As a man under suspicion of murder, Curle didn’t dignify that with an answer.

‘At least I found out that she wasn’t away in some private hospital. She was at home. Why would Tilman have lied about that? And not just to me. To Meldrum, who’s a policeman.’

‘People lie to policemen all the time.’

‘About how fast they’ve been driving.’

‘Well, he wasn’t lying about a murder. This was before Ali Fleming was killed. You were there to complain that his wife had been sending you rude letters. There’s no law says a man can’t protect his wife – and if there is, there shouldn’t be.’

Moodily, Curle pushed his pudding away.

‘I’m wondering if I should tell Meldrum.’

‘Why, in God’s name, would you do that?’

‘Isn’t it obvious?’

‘Not to me. Why unleash your detective on the poor woman, when she’s clearly demented?’

‘She wasn’t in a hospital. She could have been in Edinburgh. You could say she’s obsessed with murder. She’s written to me about murdering people. All right, about murdering men – but she was angry with me for changing her men to women – so why shouldn’t she change it, too, and choose a woman victim? And she’s demented. Count that in as well.’

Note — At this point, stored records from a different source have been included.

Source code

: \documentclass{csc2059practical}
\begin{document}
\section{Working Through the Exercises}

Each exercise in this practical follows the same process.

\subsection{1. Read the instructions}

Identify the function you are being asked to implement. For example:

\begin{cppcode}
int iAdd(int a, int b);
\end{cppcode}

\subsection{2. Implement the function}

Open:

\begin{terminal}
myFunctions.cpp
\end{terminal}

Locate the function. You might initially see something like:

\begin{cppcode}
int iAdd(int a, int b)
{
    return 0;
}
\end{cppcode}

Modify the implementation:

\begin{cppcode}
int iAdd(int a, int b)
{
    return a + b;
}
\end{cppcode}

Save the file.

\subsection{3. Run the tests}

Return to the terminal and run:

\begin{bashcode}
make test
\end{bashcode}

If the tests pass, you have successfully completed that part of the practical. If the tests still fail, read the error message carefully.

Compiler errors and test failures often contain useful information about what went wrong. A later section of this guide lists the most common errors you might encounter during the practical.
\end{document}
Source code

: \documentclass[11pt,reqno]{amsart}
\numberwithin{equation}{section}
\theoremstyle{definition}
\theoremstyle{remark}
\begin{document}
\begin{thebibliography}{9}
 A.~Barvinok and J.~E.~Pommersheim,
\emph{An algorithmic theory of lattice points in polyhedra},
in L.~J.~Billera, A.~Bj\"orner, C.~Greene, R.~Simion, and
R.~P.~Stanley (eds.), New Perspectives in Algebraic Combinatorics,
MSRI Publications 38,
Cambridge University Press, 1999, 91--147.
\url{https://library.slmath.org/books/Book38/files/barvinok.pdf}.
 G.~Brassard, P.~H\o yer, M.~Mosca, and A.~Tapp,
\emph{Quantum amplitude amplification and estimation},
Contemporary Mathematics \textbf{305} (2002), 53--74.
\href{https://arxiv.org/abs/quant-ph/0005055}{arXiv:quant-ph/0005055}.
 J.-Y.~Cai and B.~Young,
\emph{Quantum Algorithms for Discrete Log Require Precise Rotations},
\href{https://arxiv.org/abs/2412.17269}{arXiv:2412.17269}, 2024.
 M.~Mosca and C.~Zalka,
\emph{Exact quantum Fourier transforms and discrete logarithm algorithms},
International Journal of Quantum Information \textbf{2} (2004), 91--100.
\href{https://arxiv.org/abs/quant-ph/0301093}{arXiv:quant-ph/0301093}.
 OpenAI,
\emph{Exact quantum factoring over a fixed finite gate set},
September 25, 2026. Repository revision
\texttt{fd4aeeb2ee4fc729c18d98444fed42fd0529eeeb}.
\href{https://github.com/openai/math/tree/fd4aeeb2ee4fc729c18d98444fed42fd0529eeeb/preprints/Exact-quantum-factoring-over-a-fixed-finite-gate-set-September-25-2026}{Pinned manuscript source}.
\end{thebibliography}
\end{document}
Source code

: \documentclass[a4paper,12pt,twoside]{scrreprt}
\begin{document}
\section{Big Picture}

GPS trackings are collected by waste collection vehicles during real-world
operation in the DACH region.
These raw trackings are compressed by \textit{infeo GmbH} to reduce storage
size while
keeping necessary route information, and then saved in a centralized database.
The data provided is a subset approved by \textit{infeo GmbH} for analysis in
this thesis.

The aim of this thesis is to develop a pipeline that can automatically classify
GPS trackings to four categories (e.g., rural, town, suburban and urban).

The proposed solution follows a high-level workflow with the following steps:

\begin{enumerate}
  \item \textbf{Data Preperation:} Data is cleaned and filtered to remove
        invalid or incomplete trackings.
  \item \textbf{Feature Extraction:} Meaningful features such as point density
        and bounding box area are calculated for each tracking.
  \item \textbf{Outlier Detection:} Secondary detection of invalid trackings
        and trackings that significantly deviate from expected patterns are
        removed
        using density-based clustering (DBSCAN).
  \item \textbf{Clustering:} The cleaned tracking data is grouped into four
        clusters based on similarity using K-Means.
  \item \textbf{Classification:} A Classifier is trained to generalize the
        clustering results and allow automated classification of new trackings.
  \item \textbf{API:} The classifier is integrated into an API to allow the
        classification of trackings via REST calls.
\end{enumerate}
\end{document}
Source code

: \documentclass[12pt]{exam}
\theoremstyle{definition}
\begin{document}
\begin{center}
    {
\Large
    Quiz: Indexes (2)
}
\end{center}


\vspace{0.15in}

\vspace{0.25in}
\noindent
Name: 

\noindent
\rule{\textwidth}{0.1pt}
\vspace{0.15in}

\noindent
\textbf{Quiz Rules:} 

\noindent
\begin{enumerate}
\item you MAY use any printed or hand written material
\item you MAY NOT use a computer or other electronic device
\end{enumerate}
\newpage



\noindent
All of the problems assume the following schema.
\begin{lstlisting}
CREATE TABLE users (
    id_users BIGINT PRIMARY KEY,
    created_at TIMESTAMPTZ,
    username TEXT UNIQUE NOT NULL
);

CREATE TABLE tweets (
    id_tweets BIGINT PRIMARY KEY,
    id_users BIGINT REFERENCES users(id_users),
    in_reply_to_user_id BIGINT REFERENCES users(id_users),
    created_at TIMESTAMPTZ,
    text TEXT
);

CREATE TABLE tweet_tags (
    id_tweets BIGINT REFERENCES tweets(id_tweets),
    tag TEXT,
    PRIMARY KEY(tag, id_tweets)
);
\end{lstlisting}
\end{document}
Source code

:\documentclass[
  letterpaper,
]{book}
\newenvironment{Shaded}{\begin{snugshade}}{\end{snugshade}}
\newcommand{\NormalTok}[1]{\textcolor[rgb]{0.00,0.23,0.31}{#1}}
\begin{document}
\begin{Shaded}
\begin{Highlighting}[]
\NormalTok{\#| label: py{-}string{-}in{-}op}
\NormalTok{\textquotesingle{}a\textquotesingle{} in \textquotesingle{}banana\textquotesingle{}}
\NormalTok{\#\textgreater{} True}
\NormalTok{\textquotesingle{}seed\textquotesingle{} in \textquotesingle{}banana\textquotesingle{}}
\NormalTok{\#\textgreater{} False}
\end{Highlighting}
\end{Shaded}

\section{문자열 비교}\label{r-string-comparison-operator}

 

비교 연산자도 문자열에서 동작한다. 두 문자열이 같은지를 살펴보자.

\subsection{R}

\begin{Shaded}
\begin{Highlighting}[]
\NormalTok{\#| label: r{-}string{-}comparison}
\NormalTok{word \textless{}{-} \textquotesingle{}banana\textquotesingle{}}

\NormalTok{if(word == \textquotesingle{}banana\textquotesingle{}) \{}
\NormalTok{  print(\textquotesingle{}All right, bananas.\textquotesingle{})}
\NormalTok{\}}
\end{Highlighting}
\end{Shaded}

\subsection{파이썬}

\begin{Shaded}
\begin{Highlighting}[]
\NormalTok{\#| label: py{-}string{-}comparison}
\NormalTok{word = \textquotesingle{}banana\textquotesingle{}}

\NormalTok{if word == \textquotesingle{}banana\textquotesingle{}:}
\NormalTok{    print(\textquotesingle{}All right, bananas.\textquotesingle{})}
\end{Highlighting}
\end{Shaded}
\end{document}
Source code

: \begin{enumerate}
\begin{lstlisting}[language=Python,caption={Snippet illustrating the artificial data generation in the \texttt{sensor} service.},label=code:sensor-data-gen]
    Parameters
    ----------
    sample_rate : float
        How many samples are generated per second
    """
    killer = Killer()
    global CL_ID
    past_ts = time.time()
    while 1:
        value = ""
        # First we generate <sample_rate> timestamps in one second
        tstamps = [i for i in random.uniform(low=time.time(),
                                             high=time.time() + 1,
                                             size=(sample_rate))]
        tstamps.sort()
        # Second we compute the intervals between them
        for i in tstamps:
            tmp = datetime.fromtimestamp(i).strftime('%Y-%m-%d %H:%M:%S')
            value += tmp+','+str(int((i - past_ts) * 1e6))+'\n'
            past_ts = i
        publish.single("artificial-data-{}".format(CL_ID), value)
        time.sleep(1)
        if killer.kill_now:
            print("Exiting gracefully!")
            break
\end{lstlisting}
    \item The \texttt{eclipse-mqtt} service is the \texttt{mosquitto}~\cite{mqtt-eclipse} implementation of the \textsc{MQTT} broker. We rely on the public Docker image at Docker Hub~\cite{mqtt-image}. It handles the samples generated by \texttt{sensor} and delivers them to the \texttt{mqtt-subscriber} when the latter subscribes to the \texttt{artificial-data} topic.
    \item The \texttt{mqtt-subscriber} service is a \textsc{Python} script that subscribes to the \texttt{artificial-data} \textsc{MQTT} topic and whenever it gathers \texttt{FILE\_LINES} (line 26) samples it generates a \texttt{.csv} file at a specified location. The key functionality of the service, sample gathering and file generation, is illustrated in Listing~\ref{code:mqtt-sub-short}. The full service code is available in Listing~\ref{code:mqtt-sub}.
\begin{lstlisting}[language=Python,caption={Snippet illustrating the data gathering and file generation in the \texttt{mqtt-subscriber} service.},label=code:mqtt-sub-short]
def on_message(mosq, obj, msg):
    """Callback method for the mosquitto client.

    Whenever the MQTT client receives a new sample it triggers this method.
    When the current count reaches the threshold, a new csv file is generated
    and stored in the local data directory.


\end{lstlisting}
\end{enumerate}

Jonah made a face, ‘You don’t believe any of that, do you?’

‘It would give them something else to think of – apart from me.’

‘You’re not really a nice man.’

Curle sighed. ‘I don’t like myself. Is that what you want to hear?’

Jonah set down his spoon. ‘I’ve lost my appetite, too.’

‘You’ve finished it!’

‘Hmm. Want to go somewhere else? We could have a half pint and go on with this.’

‘I can’t. It’s Liz’s day off, but there’s a meeting of the pharmacists in charge of the shops in the group. I’ve sworn I’ll be home for Kerr getting back from school.’

‘Your detective won’t wear it, you know.’

‘Why not?’

‘From what I’ve read, Ali Fleming was beaten to death. It must have been a man.’

Curle shrugged. ‘Maybe she used a hammer.’ As soon as he’d said it, he felt sick. The words from his own mouth appalled him.

To hide his feelings, he spun the book lying beside Jonah’s plate until he could decipher the title and author’s name. ‘Another one? I can’t keep up with him.’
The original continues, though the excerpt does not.